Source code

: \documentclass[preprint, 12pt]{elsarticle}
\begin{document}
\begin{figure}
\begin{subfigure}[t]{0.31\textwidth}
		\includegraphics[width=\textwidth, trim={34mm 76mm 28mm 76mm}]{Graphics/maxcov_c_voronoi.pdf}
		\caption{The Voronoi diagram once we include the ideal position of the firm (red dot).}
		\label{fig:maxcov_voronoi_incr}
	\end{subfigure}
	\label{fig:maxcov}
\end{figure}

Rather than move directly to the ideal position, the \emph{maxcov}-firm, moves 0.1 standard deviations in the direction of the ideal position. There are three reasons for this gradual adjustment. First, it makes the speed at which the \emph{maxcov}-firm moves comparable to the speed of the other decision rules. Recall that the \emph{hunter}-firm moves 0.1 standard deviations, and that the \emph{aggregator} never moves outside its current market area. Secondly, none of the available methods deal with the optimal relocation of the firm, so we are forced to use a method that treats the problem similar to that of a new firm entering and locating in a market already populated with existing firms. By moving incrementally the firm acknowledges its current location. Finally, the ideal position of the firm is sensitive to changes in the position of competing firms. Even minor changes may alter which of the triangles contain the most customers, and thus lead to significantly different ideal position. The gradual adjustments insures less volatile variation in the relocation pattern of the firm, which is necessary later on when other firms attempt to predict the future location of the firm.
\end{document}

--

> _What you have to do_:
Starting with the line that contains "Voronoi diagram once", print every line through the end of the entries above exactly as written, both boundary lines included, and nothing else.

> _The answer_:
		\caption{The Voronoi diagram once we include the ideal position of the firm (red dot).}
		\label{fig:maxcov_voronoi_incr}
	\end{subfigure}
	\label{fig:maxcov}
\end{figure}

Rather than move directly to the ideal position, the \emph{maxcov}-firm, moves 0.1 standard deviations in the direction of the ideal position. There are three reasons for this gradual adjustment. First, it makes the speed at which the \emph{maxcov}-firm moves comparable to the speed of the other decision rules. Recall that the \emph{hunter}-firm moves 0.1 standard deviations, and that the \emph{aggregator} never moves outside its current market area. Secondly, none of the available methods deal with the optimal relocation of the firm, so we are forced to use a method that treats the problem similar to that of a new firm entering and locating in a market already populated with existing firms. By moving incrementally the firm acknowledges its current location. Finally, the ideal position of the firm is sensitive to changes in the position of competing firms. Even minor changes may alter which of the triangles contain the most customers, and thus lead to significantly different ideal position. The gradual adjustments insures less volatile variation in the relocation pattern of the firm, which is necessary later on when other firms attempt to predict the future location of the firm.
\end{document}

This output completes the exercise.